Kusnadi A R, Evangelista R L, Hood E E, Howard J A, Nikolov Z L
Department of Food Science and Human Nutrition, 2312 Food Science Building, Iowa State University, Ames, Iowa 50011, USA.
Biotechnol Bioeng. 1998 Oct 5;60(1):44-52. doi: 10.1002/(sici)1097-0290(19981005)60:1<44::aid-bit5>3.0.co;2-0.
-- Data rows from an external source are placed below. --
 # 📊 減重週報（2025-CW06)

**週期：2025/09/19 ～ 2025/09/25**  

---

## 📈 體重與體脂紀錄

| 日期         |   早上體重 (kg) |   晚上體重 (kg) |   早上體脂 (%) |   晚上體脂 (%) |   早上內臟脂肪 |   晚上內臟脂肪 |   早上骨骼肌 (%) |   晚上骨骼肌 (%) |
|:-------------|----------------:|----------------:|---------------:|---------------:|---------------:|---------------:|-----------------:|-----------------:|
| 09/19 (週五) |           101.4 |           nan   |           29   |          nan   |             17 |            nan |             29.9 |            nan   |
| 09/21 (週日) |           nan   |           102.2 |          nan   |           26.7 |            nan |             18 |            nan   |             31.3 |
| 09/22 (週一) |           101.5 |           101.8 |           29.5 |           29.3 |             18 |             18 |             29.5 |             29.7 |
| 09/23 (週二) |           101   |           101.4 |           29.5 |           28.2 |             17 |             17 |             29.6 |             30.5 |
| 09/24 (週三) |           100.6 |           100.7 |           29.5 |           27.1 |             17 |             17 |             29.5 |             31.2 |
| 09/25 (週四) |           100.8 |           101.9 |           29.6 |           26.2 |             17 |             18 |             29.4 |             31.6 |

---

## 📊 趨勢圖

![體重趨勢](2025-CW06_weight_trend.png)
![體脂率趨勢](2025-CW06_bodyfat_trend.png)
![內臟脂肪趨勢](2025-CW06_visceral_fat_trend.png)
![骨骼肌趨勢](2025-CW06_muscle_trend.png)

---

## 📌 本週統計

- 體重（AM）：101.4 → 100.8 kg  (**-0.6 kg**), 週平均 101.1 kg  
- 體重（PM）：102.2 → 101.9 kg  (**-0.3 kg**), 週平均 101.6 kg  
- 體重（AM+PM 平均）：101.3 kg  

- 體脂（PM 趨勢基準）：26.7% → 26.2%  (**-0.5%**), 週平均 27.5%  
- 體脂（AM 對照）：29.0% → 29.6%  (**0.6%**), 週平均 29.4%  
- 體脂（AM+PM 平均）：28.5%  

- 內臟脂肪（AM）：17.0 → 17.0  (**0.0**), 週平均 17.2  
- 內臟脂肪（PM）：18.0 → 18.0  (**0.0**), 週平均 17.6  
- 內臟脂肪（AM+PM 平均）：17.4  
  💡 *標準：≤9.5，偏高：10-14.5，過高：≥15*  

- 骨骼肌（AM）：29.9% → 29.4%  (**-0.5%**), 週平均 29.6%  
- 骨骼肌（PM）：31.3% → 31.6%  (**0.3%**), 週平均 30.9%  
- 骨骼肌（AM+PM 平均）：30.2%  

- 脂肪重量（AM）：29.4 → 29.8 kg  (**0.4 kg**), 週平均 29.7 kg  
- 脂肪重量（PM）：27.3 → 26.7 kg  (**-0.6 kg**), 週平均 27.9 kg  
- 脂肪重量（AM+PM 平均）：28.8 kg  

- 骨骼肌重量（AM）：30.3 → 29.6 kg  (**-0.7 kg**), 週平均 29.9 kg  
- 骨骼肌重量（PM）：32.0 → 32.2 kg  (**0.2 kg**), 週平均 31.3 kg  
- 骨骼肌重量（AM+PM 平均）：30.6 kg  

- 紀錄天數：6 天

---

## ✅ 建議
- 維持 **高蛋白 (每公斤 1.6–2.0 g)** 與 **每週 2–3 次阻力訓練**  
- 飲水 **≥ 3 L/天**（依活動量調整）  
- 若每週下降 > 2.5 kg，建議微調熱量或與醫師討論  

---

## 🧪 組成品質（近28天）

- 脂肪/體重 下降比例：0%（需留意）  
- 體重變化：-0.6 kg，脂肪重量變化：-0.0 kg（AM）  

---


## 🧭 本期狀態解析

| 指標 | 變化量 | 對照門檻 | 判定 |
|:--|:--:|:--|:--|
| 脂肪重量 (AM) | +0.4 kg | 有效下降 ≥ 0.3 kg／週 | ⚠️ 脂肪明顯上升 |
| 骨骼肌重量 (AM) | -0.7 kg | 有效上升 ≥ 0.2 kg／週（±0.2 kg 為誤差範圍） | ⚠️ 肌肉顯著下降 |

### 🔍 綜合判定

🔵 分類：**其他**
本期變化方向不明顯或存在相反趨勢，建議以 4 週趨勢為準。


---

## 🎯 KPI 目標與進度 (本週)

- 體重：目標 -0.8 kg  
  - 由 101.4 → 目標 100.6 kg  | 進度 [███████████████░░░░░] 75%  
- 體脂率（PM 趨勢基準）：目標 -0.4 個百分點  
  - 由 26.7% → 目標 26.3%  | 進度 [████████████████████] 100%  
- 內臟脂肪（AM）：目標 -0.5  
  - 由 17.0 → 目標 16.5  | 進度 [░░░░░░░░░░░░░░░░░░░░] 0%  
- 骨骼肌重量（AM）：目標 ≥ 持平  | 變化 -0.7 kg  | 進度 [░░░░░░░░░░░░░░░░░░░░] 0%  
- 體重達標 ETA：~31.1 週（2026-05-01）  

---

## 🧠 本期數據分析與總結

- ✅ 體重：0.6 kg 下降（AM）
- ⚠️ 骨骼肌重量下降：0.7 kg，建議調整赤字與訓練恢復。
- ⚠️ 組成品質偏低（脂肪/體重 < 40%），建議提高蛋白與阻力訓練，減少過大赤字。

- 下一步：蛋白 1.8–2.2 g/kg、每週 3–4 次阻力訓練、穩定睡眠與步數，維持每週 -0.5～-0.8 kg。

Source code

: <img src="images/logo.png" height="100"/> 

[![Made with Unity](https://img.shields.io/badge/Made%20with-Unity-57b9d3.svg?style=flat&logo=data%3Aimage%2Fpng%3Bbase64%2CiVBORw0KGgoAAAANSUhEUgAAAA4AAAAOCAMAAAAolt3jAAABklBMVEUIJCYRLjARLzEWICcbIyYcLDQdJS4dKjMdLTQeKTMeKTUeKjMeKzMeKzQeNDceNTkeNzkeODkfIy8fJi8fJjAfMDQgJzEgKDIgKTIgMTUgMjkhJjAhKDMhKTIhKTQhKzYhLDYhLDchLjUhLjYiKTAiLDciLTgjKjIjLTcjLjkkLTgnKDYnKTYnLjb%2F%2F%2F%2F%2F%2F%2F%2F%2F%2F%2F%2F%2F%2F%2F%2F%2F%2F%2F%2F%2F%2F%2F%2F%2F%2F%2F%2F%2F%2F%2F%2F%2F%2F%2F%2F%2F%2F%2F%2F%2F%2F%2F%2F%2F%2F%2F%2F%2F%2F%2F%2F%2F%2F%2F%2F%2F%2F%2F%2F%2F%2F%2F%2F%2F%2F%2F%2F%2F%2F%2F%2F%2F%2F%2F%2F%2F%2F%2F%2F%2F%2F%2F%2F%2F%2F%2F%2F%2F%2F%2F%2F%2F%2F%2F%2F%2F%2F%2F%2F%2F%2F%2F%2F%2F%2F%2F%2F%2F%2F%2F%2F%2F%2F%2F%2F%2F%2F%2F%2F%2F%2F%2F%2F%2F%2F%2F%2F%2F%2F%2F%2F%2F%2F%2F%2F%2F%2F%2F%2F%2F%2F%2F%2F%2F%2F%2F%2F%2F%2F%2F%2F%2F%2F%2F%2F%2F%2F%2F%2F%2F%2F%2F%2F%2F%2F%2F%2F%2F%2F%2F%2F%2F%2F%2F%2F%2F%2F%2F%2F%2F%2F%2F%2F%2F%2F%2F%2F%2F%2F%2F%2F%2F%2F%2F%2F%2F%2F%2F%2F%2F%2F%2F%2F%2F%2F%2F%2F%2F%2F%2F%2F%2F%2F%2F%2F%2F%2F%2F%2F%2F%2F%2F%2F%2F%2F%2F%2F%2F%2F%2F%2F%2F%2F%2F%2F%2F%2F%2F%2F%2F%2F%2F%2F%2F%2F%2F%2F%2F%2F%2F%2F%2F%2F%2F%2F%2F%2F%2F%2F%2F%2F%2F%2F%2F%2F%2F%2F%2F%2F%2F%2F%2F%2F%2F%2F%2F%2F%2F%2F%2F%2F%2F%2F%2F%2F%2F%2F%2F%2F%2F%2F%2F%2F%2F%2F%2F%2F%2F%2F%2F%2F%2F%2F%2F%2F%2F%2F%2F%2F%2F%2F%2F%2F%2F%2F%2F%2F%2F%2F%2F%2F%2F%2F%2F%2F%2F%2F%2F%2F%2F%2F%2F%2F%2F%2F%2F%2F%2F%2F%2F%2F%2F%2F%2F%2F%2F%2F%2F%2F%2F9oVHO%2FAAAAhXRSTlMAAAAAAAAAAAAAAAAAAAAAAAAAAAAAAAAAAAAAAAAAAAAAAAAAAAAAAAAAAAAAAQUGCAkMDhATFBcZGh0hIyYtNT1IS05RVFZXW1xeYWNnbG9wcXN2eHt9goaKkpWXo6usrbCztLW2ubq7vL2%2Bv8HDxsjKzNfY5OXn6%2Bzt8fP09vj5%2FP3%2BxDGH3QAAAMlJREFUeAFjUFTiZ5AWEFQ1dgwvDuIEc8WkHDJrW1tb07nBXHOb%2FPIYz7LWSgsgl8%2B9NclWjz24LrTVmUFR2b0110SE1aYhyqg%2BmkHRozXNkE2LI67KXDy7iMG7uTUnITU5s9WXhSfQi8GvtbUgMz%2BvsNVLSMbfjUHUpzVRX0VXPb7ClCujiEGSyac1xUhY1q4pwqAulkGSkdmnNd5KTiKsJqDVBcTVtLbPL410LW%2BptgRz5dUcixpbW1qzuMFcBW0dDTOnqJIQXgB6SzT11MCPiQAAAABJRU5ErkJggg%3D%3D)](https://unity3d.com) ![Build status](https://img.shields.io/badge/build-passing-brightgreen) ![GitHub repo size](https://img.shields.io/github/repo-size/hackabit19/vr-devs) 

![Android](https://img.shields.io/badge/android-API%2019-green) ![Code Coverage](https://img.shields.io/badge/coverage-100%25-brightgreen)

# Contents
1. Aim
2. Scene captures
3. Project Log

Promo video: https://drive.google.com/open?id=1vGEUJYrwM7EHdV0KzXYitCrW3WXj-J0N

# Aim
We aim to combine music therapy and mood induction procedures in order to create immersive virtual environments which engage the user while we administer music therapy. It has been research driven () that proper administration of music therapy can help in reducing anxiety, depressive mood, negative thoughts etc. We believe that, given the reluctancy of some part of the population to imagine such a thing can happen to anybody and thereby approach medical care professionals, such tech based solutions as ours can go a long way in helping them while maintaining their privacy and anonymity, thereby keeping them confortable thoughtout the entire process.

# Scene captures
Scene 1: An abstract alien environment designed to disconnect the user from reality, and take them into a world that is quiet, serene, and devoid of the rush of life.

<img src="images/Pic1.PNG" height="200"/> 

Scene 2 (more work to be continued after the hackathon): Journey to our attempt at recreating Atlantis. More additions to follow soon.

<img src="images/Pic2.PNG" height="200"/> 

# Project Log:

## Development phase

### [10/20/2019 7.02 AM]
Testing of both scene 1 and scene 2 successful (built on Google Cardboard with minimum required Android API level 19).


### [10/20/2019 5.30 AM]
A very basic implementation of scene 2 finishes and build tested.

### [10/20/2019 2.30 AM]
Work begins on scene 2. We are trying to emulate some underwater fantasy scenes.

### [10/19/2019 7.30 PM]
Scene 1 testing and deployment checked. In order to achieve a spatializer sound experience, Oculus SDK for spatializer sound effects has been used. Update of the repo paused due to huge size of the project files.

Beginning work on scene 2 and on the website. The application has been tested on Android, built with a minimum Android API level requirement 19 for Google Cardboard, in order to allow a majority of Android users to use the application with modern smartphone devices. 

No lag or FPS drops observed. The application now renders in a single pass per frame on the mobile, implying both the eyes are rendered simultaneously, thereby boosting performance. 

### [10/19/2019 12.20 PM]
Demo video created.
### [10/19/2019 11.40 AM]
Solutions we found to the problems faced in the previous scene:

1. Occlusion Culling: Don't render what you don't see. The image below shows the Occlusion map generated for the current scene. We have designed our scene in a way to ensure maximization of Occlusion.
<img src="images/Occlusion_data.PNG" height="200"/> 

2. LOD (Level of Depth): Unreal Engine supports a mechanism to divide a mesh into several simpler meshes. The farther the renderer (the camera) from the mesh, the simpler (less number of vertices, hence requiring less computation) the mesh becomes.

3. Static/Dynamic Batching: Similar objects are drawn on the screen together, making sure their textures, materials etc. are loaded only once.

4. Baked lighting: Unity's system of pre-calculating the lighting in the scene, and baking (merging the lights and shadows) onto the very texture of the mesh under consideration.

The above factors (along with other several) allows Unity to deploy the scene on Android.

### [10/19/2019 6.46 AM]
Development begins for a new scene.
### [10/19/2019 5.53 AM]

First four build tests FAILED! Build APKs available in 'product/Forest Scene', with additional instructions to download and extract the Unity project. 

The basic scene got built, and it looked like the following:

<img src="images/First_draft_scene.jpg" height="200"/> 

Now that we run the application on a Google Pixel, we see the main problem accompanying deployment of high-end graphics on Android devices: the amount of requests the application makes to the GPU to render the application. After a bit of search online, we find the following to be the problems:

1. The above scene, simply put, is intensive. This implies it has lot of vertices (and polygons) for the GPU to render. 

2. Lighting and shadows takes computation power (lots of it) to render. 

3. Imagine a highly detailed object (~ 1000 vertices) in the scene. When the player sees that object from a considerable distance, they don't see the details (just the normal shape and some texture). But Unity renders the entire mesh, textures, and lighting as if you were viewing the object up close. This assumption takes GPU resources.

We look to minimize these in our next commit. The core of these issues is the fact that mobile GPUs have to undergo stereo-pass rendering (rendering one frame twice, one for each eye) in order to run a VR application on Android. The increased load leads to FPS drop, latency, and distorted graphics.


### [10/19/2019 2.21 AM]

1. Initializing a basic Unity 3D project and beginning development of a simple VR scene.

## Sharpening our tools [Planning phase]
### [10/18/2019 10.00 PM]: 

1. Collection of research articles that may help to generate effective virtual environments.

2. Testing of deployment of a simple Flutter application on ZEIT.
The tools of plant biotechnology that have been developed to improve agronomic traits are now being applied to generate recombinant protein products for the food, feed, and pharmaceutical industry. This study addresses several processing and protein recovery issues that are relevant to utilizing transgenic corn as a protein production system. The gus gene coding for beta-glucuronidase (rGUS) was stably integrated and expressed over four generations. The accumulation level of rGUS reached 0.4% of total extractable protein. Within the kernel, rGUS was preferentially accumulated in the germ even though a constitutive ubiquitin promoter was used to direct gus expression. Fourth-generation transgenic seed was used to investigate the effect of seed processing on the activity and the recovery of rGUS. Transgenic seed containing rGUS could be stored at an ambient temperature for up to two weeks and for at least three months at 10 degrees C without a significant loss of enzyme activity. rGUS exposed to dry heat was more stable in ground than in whole kernels. The enzyme stability was correlated with the moisture loss of the samples during the heating. Transgenic seed was dry-milled, fractionated, and hexane extracted to produce full-fat and defatted germ fractions. The results of the aqueous extraction of rGUS from ground kernels, full-fat germ, and defatted-germ samples revealed that approximately 10 times more rGUS per gram of solids could be extracted from the ground full-fat germ and defatted-germ than from the kernel samples. The extraction of corn oil from ground germ with hot hexane (60 degrees C) did not affect the extractable rGUS activity. rGUS was purified from ground kernels and full-fat germ extracts by ion exchange, hydrophobic interaction, and size exclusion chromatography. Similar purity and yield of rGUS were obtained from both extracts. Biochemical properties of rGUS purified from transgenic corn seed were similar to those of E. coli GUS.
为改善农艺性状而开发的植物生物技术工具,如今正被用于为食品、饲料和制药行业生产重组蛋白产品。本研究探讨了与利用转基因玉米作为蛋白生产系统相关的几个加工和蛋白回收问题。编码β-葡萄糖醛酸酶(rGUS)的gus基因在四代中稳定整合并表达。rGUS的积累水平达到可提取总蛋白的0.4%。在籽粒中,尽管使用组成型泛素启动子指导gus表达,但rGUS仍优先在胚中积累。利用第四代转基因种子研究种子加工对rGUS活性和回收率的影响。含有rGUS的转基因种子可在室温下储存两周,在10℃下储存至少三个月,酶活性无显著损失。暴露于干热的rGUS在磨碎的种子中比在完整籽粒中更稳定。酶稳定性与加热过程中样品的水分损失相关。对转基因种子进行干磨、分级和己烷萃取,以生产全脂和脱脂胚部分。从磨碎的籽粒、全脂胚和脱脂胚样品中进行水相萃取rGUS的结果表明,每克固体中从磨碎的全脂胚和脱脂胚中萃取的rGUS比从籽粒样品中多约10倍。用热己烷(60℃)从磨碎的胚中萃取玉米油不影响可萃取的rGUS活性。通过离子交换、疏水相互作用和尺寸排阻色谱从磨碎的籽粒和全脂胚提取物中纯化rGUS。两种提取物获得了相似纯度和产量的rGUS。从转基因玉米种子中纯化的rGUS的生化特性与大肠杆菌GUS相似。